BEGIN DATA
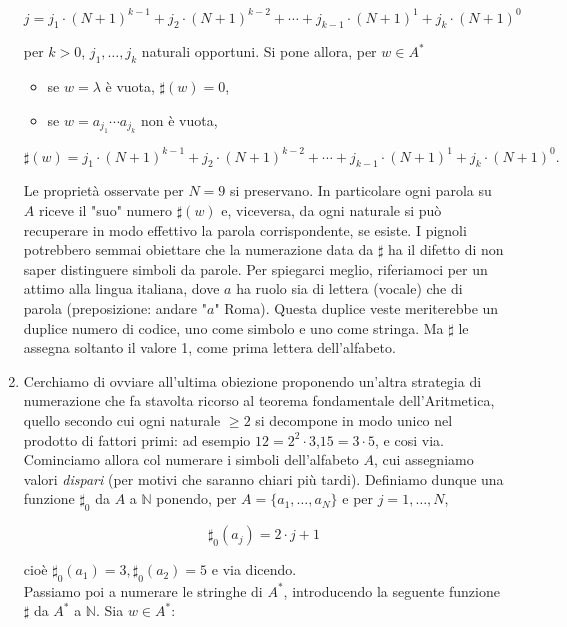 \begin{enumerate}
          $$
              j=j_1 \cdot(N+1)^{k-1}+j_2 \cdot(N+1)^{k-2}+\cdots+j_{k-1} \cdot(N+1)^1+j_k \cdot(N+1)^0
          $$

          per $k>0$, $j_1, \ldots, j_k$ naturali opportuni. Si pone allora, per
          $w \in A^*$

          \begin{itemize}
              \item se $w=\lambda$ è vuota, $\sharp(w)=0$,
              \item se $w=a_{j_1} \cdots a_{j_k}$ non è vuota,
          \end{itemize}

          $$
              \sharp(w)=j_1 \cdot(N+1)^{k-1}+j_2 \cdot(N+1)^{k-2}+\cdots+j_{k-1} \cdot(N+1)^1+j_k \cdot(N+1)^0 .
          $$

          Le proprietà osservate per $N=9$ si preservano. In particolare ogni
          parola su $A$ riceve il "suo" numero $\sharp(w)$ e, viceversa, da ogni
          naturale si può recuperare in modo effettivo la parola corrispondente,
          se esiste.
          I pignoli potrebbero semmai obiettare che la numerazione data da
          $\sharp$ ha il difetto di non saper distinguere simboli da parole.
          Per spiegarci meglio, riferiamoci per un attimo alla lingua italiana, dove
          $a$ ha ruolo sia di lettera (vocale) che di parola (preposizione: andare
          "$a$" Roma). Questa duplice veste meriterebbe un duplice numero di codice,
          uno come simbolo e uno come stringa. Ma $\sharp$ le assegna soltanto il valore 1,
          come prima lettera dell'alfabeto.

    \item Cerchiamo di ovviare all'ultima obiezione proponendo un'altra strategia
          di numerazione che fa stavolta ricorso al teorema fondamentale
          dell'Aritmetica, quello secondo cui ogni naturale $\geq 2$ si decompone
          in modo unico nel prodotto di fattori primi: ad esempio
          $12=2^2 \cdot 3$,$15=3 \cdot 5$, e cosi via. Cominciamo allora col
          numerare i simboli dell'alfabeto $A$, cui assegniamo
          valori \textit{dispari} (per motivi che saranno chiari più tardi).
          Definiamo dunque una funzione $\sharp_0$ da $A$ a $\mathbb{N}$ ponendo,
          per $A=\{a_1, \ldots, a_N\}$ e per $j=1, \ldots, N$,

          $$
              \sharp_0\left(a_j\right)=2 \cdot j+1
          $$

          cioè $\sharp_0(a_1)=3, \sharp_0(a_2)=5$ e via dicendo.\\
          Passiamo poi a numerare le stringhe di $A^*$, introducendo la seguente
          funzione $\sharp$ da $A^*$ a $\mathbb{N}$. Sia $w \in A^*$:


\end{enumerate}
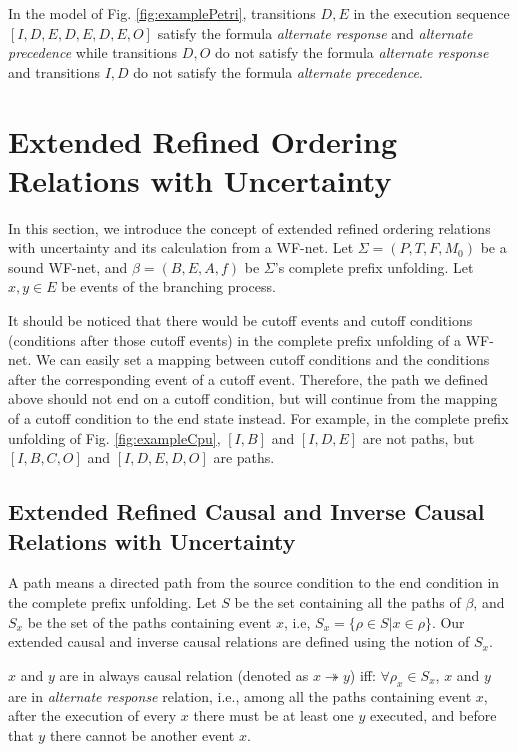\documentclass{llncs}
\begin{document}
\begin{example}\label{ex:relationFormulas}
In the model of Fig. \ref{fig:examplePetri}, transitions $D,E$ in the execution sequence $[I,D,E,D,E,D,E,O]$ satisfy the formula \textit{alternate response} and \textit{alternate precedence} while transitions $D,O$ do not satisfy the formula \textit{alternate response} and transitions $I,D$ do not satisfy the formula \textit{alternate precedence}.
\end{example}

\section{Extended Refined Ordering Relations with Uncertainty}\label{sec:relations}
In this section, we introduce the concept of extended refined ordering relations with uncertainty and its calculation from a WF-net. Let $\Sigma=(P,T,F,M_{0})$ be a sound WF-net, and $\beta=(B,E,A,f)$ be $\Sigma$'s complete prefix unfolding. Let $x,y\in E$ be events of the branching process.

It should be noticed that there would be cutoff events and cutoff conditions (conditions after those cutoff events) in the complete prefix unfolding of a WF-net. We can easily set a mapping between cutoff conditions and the conditions after the corresponding event of a cutoff event. Therefore, the path we defined above should not end on a cutoff condition, but will continue from the mapping of a cutoff condition to the end state instead. For example, in the complete prefix unfolding of Fig. \ref{fig:exampleCpu}, $[I,B]$ and $[I,D,E]$ are not paths, but $[I,B,C,O]$ and $[I,D,E,D,O]$ are paths.

\subsection{Extended Refined Causal and Inverse Causal Relations with Uncertainty}\label{subsec:causalAndInverseCausal}
A path means a directed path from the source condition to the end condition in the complete prefix unfolding. Let $S$ be the set containing all the paths of $\beta$, and $S_{x}$ be the set of the paths containing event $x$, i.e, $S_{x}=\{\rho\in S|x\in\rho\}$. Our extended causal and inverse causal relations are defined using the notion of $S_{x}$.

\begin{definition}\label{def:alwaysCausal}
$x$ and $y$ are in always causal relation (denoted as $x\twoheadrightarrow y$) iff: $\forall\rho_{x}\in S_{x}$, $x$ and $y$ are in \textit{alternate response} relation, i.e., among all the paths containing event $x$, after the execution of every $x$ there must be at least one $y$ executed, and before that $y$ there cannot be another event $x$.
\end{definition}
\end{document}
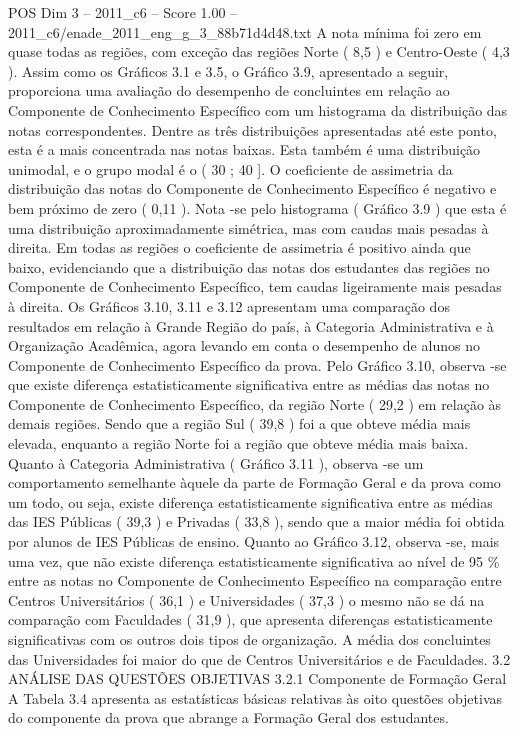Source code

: \begin{textsample}{POS Dim 3 – 2011\_c6 – Score 1.00 – 2011\_c6/enade\_2011\_eng\_g\_3\_88b71d4d48.txt}
A nota mínima foi zero em quase todas as regiões, com exceção das regiões Norte ( 8,5 ) e Centro-Oeste ( 4,3 ).
Assim como os Gráficos 3.1 e 3.5, o Gráfico 3.9, apresentado a seguir, proporciona uma avaliação do desempenho de concluintes em relação ao Componente de Conhecimento Específico com um histograma da distribuição das notas correspondentes.
Dentre as três distribuições apresentadas até este ponto, esta é a mais concentrada nas notas baixas.
Esta também é uma distribuição unimodal, e o grupo modal é o ( 30 ; 40 ].
O coeficiente de assimetria da distribuição das notas do Componente de Conhecimento Específico é negativo e bem próximo de zero ( 0,11 ).
Nota -se pelo histograma ( Gráfico 3.9 ) que esta é uma distribuição aproximadamente simétrica, mas com caudas mais pesadas à direita.
Em todas as regiões o coeficiente de assimetria é positivo ainda que baixo, evidenciando que a distribuição das notas dos estudantes das regiões no Componente de Conhecimento Específico, tem caudas ligeiramente mais pesadas à direita.
Os Gráficos 3.10, 3.11 e 3.12 apresentam uma comparação dos resultados em relação à Grande Região do país, à Categoria Administrativa e à Organização Acadêmica, agora levando em conta o desempenho de alunos no Componente de Conhecimento Específico da prova.
Pelo Gráfico 3.10, observa -se que existe diferença estatisticamente significativa entre as médias das notas no Componente de Conhecimento Específico, da região Norte ( 29,2 ) em relação às demais regiões.
Sendo que a região Sul ( 39,8 ) foi a que obteve média mais elevada, enquanto a região Norte foi a região que obteve média mais baixa.
Quanto à Categoria Administrativa ( Gráfico 3.11 ), observa -se um comportamento semelhante àquele da parte de Formação Geral e da prova como um todo, ou seja, existe diferença estatisticamente significativa entre as médias das IES Públicas ( 39,3 ) e Privadas ( 33,8 ), sendo que a maior média foi obtida por alunos de IES Públicas de ensino.
Quanto ao Gráfico 3.12, observa -se, mais uma vez, que não existe diferença estatisticamente significativa ao nível de 95 \% entre as notas no Componente de Conhecimento Específico na comparação entre Centros Universitários ( 36,1 ) e Universidades ( 37,3 ) o mesmo não se dá na comparação com Faculdades ( 31,9 ), que apresenta diferenças estatisticamente significativas com os outros dois tipos de organização.
A média dos concluintes das Universidades foi maior do que de Centros Universitários e de Faculdades. 3.2 ANÁLISE DAS QUESTÕES OBJETIVAS 3.2.1 Componente de Formação Geral A Tabela 3.4 apresenta as estatísticas básicas relativas às oito questões objetivas do componente da prova que abrange a Formação Geral dos estudantes.

\end{textsample}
END DATA
WORK TO BE COMPLETED >>
Output the data verbatim, images excluded.

ANSWER TO THIS TASK >>
 \begin{enumerate}
          $$
              j=j_1 \cdot(N+1)^{k-1}+j_2 \cdot(N+1)^{k-2}+\cdots+j_{k-1} \cdot(N+1)^1+j_k \cdot(N+1)^0
          $$

          per $k>0$, $j_1, \ldots, j_k$ naturali opportuni. Si pone allora, per
          $w \in A^*$

          \begin{itemize}
              \item se $w=\lambda$ è vuota, $\sharp(w)=0$,
              \item se $w=a_{j_1} \cdots a_{j_k}$ non è vuota,
          \end{itemize}

          $$
              \sharp(w)=j_1 \cdot(N+1)^{k-1}+j_2 \cdot(N+1)^{k-2}+\cdots+j_{k-1} \cdot(N+1)^1+j_k \cdot(N+1)^0 .
          $$

          Le proprietà osservate per $N=9$ si preservano. In particolare ogni
          parola su $A$ riceve il "suo" numero $\sharp(w)$ e, viceversa, da ogni
          naturale si può recuperare in modo effettivo la parola corrispondente,
          se esiste.
          I pignoli potrebbero semmai obiettare che la numerazione data da
          $\sharp$ ha il difetto di non saper distinguere simboli da parole.
          Per spiegarci meglio, riferiamoci per un attimo alla lingua italiana, dove
          $a$ ha ruolo sia di lettera (vocale) che di parola (preposizione: andare
          "$a$" Roma). Questa duplice veste meriterebbe un duplice numero di codice,
          uno come simbolo e uno come stringa. Ma $\sharp$ le assegna soltanto il valore 1,
          come prima lettera dell'alfabeto.

    \item Cerchiamo di ovviare all'ultima obiezione proponendo un'altra strategia
          di numerazione che fa stavolta ricorso al teorema fondamentale
          dell'Aritmetica, quello secondo cui ogni naturale $\geq 2$ si decompone
          in modo unico nel prodotto di fattori primi: ad esempio
          $12=2^2 \cdot 3$,$15=3 \cdot 5$, e cosi via. Cominciamo allora col
          numerare i simboli dell'alfabeto $A$, cui assegniamo
          valori \textit{dispari} (per motivi che saranno chiari più tardi).
          Definiamo dunque una funzione $\sharp_0$ da $A$ a $\mathbb{N}$ ponendo,
          per $A=\{a_1, \ldots, a_N\}$ e per $j=1, \ldots, N$,

          $$
              \sharp_0\left(a_j\right)=2 \cdot j+1
          $$

          cioè $\sharp_0(a_1)=3, \sharp_0(a_2)=5$ e via dicendo.\\
          Passiamo poi a numerare le stringhe di $A^*$, introducendo la seguente
          funzione $\sharp$ da $A^*$ a $\mathbb{N}$. Sia $w \in A^*$:


\end{enumerate}
\documentclass{llncs}
\begin{document}
\begin{example}\label{ex:relationFormulas}
In the model of Fig. \ref{fig:examplePetri}, transitions $D,E$ in the execution sequence $[I,D,E,D,E,D,E,O]$ satisfy the formula \textit{alternate response} and \textit{alternate precedence} while transitions $D,O$ do not satisfy the formula \textit{alternate response} and transitions $I,D$ do not satisfy the formula \textit{alternate precedence}.
\end{example}

\section{Extended Refined Ordering Relations with Uncertainty}\label{sec:relations}
In this section, we introduce the concept of extended refined ordering relations with uncertainty and its calculation from a WF-net. Let $\Sigma=(P,T,F,M_{0})$ be a sound WF-net, and $\beta=(B,E,A,f)$ be $\Sigma$'s complete prefix unfolding. Let $x,y\in E$ be events of the branching process.

It should be noticed that there would be cutoff events and cutoff conditions (conditions after those cutoff events) in the complete prefix unfolding of a WF-net. We can easily set a mapping between cutoff conditions and the conditions after the corresponding event of a cutoff event. Therefore, the path we defined above should not end on a cutoff condition, but will continue from the mapping of a cutoff condition to the end state instead. For example, in the complete prefix unfolding of Fig. \ref{fig:exampleCpu}, $[I,B]$ and $[I,D,E]$ are not paths, but $[I,B,C,O]$ and $[I,D,E,D,O]$ are paths.

\subsection{Extended Refined Causal and Inverse Causal Relations with Uncertainty}\label{subsec:causalAndInverseCausal}
A path means a directed path from the source condition to the end condition in the complete prefix unfolding. Let $S$ be the set containing all the paths of $\beta$, and $S_{x}$ be the set of the paths containing event $x$, i.e, $S_{x}=\{\rho\in S|x\in\rho\}$. Our extended causal and inverse causal relations are defined using the notion of $S_{x}$.

\begin{definition}\label{def:alwaysCausal}
$x$ and $y$ are in always causal relation (denoted as $x\twoheadrightarrow y$) iff: $\forall\rho_{x}\in S_{x}$, $x$ and $y$ are in \textit{alternate response} relation, i.e., among all the paths containing event $x$, after the execution of every $x$ there must be at least one $y$ executed, and before that $y$ there cannot be another event $x$.
\end{definition}
\end{document}
Source code

: \begin{textsample}{POS Dim 3 – 2011\_c6 – Score 1.00 – 2011\_c6/enade\_2011\_eng\_g\_3\_88b71d4d48.txt}
A nota mínima foi zero em quase todas as regiões, com exceção das regiões Norte ( 8,5 ) e Centro-Oeste ( 4,3 ).
Assim como os Gráficos 3.1 e 3.5, o Gráfico 3.9, apresentado a seguir, proporciona uma avaliação do desempenho de concluintes em relação ao Componente de Conhecimento Específico com um histograma da distribuição das notas correspondentes.
Dentre as três distribuições apresentadas até este ponto, esta é a mais concentrada nas notas baixas.
Esta também é uma distribuição unimodal, e o grupo modal é o ( 30 ; 40 ].
O coeficiente de assimetria da distribuição das notas do Componente de Conhecimento Específico é negativo e bem próximo de zero ( 0,11 ).
Nota -se pelo histograma ( Gráfico 3.9 ) que esta é uma distribuição aproximadamente simétrica, mas com caudas mais pesadas à direita.
Em todas as regiões o coeficiente de assimetria é positivo ainda que baixo, evidenciando que a distribuição das notas dos estudantes das regiões no Componente de Conhecimento Específico, tem caudas ligeiramente mais pesadas à direita.
Os Gráficos 3.10, 3.11 e 3.12 apresentam uma comparação dos resultados em relação à Grande Região do país, à Categoria Administrativa e à Organização Acadêmica, agora levando em conta o desempenho de alunos no Componente de Conhecimento Específico da prova.
Pelo Gráfico 3.10, observa -se que existe diferença estatisticamente significativa entre as médias das notas no Componente de Conhecimento Específico, da região Norte ( 29,2 ) em relação às demais regiões.
Sendo que a região Sul ( 39,8 ) foi a que obteve média mais elevada, enquanto a região Norte foi a região que obteve média mais baixa.
Quanto à Categoria Administrativa ( Gráfico 3.11 ), observa -se um comportamento semelhante àquele da parte de Formação Geral e da prova como um todo, ou seja, existe diferença estatisticamente significativa entre as médias das IES Públicas ( 39,3 ) e Privadas ( 33,8 ), sendo que a maior média foi obtida por alunos de IES Públicas de ensino.
Quanto ao Gráfico 3.12, observa -se, mais uma vez, que não existe diferença estatisticamente significativa ao nível de 95 \% entre as notas no Componente de Conhecimento Específico na comparação entre Centros Universitários ( 36,1 ) e Universidades ( 37,3 ) o mesmo não se dá na comparação com Faculdades ( 31,9 ), que apresenta diferenças estatisticamente significativas com os outros dois tipos de organização.
A média dos concluintes das Universidades foi maior do que de Centros Universitários e de Faculdades. 3.2 ANÁLISE DAS QUESTÕES OBJETIVAS 3.2.1 Componente de Formação Geral A Tabela 3.4 apresenta as estatísticas básicas relativas às oito questões objetivas do componente da prova que abrange a Formação Geral dos estudantes.

\end{textsample}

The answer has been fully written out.